On cloud platforms you often hear that because of high load on neighboring VMs, disks over oversubscribed ethernet, backups, or live migration to other hardware, the virtual machine can 'freeze' for a moment.
I have the suspicion that this is happening to one of our Ubuntu virtual machines on a Cloud provider I'm not looking to publicly shame.
Every night it's unavailable to external monitoring services. The machine itself looks healthy in terms of load, traffic, etc. The provider suggests the network is fine though.
I would like to be able to (dis)prove VM freezes are causing these pagers.
One idea I had was to write the date to a log every second, and after an short moment of unavailability see if we skipped a 'beat'.
However that seems flawed because what if the VM maintains its own clock and allows a drift from the Host's hardware.
If our internal clock freezes along with the VM, we'd still have a nice sequence of seconds in that log file, and a clock that's now behind on the real time.
Is there a better way / tool I can use to determine that there are machine freezes?
I would guess real time and our time would be a tell, then again, there are other causes for drifting clocks.
I think you're on the right track in with writing the time to a log file every second, but for the reasons you pointed out that may not be reliable.

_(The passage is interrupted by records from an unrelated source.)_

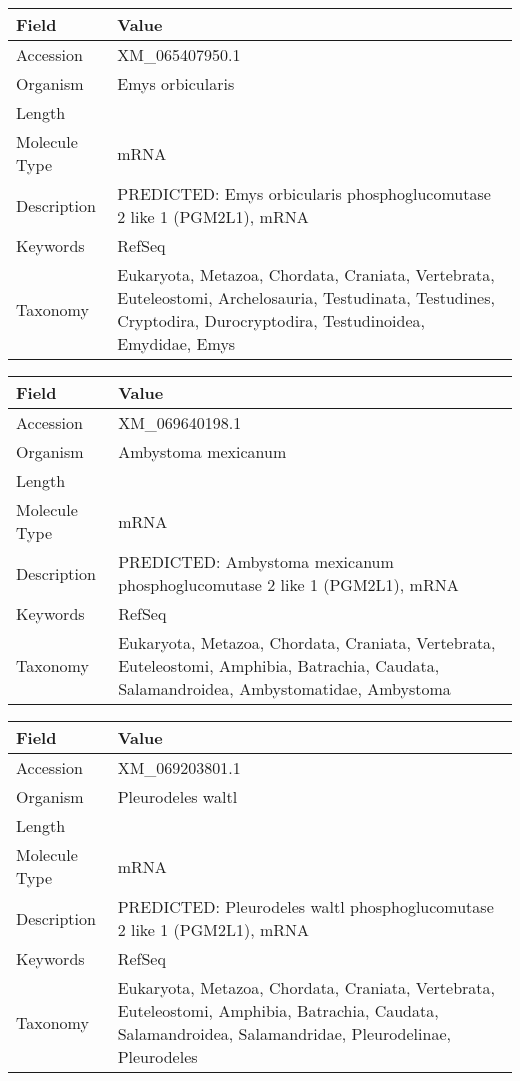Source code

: \documentclass[10pt]{article}
\begin{document}
{\footnotesize
\begin{longtable}{>{\raggedright\arraybackslash}p{4.5cm} >{\raggedright\arraybackslash}p{11.5cm}}
\textbf{Field} & \textbf{Value} \\
\hline
Accession & XM\_065407950.1 \\
Organism & Emys orbicularis \\
Length & 1857 \\
Molecule Type & mRNA \\
Description & PREDICTED: Emys orbicularis phosphoglucomutase 2 like 1 (PGM2L1), mRNA \\
Keywords & RefSeq \\
Taxonomy & Eukaryota, Metazoa, Chordata, Craniata, Vertebrata, Euteleostomi, Archelosauria, Testudinata, Testudines, Cryptodira, Durocryptodira, Testudinoidea, Emydidae, Emys \\
\end{longtable}
}

{\footnotesize
\begin{longtable}{>{\raggedright\arraybackslash}p{4.5cm} >{\raggedright\arraybackslash}p{11.5cm}}
\textbf{Field} & \textbf{Value} \\
\hline
Accession & XM\_069640198.1 \\
Organism & Ambystoma mexicanum \\
Length & 3631 \\
Molecule Type & mRNA \\
Description & PREDICTED: Ambystoma mexicanum phosphoglucomutase 2 like 1 (PGM2L1), mRNA \\
Keywords & RefSeq \\
Taxonomy & Eukaryota, Metazoa, Chordata, Craniata, Vertebrata, Euteleostomi, Amphibia, Batrachia, Caudata, Salamandroidea, Ambystomatidae, Ambystoma \\
\end{longtable}
}

{\footnotesize
\begin{longtable}{>{\raggedright\arraybackslash}p{4.5cm} >{\raggedright\arraybackslash}p{11.5cm}}
\textbf{Field} & \textbf{Value} \\
\hline
Accession & XM\_069203801.1 \\
Organism & Pleurodeles waltl \\
Length & 4691 \\
Molecule Type & mRNA \\
Description & PREDICTED: Pleurodeles waltl phosphoglucomutase 2 like 1 (PGM2L1), mRNA \\
Keywords & RefSeq \\
Taxonomy & Eukaryota, Metazoa, Chordata, Craniata, Vertebrata, Euteleostomi, Amphibia, Batrachia, Caudata, Salamandroidea, Salamandridae, Pleurodelinae, Pleurodeles \\
\end{longtable}
}
\end{document}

In addition to writing the time to a local disk, why not have your cron process reach out to a known stable system over the network and have that system log the request to disk? Something as simple as wget could work assuming you're doing an http request to a system and that system is logging the requests. Of course, you'd ideally want to have the target system relatively "close" to the system you suspect of being problematic network-wise, but that could help you get some debugging data at least.
You could use Nagios, an IT solution for monitoring. With this, you could check the CPU load (and a lot of other things), and receive an alert to your mail or by the web console. You have to install the server in you PC and the remote plugin executor in the Virtual Machine.
Here's a pretty cool tutorial: http://www.tecmint.com/how-to-add-linux-host-to-nagios-monitoring-server/
I would ping a VM from an external host. If the VM freezes, its network stack should too and it should show in a sequence of logged pings.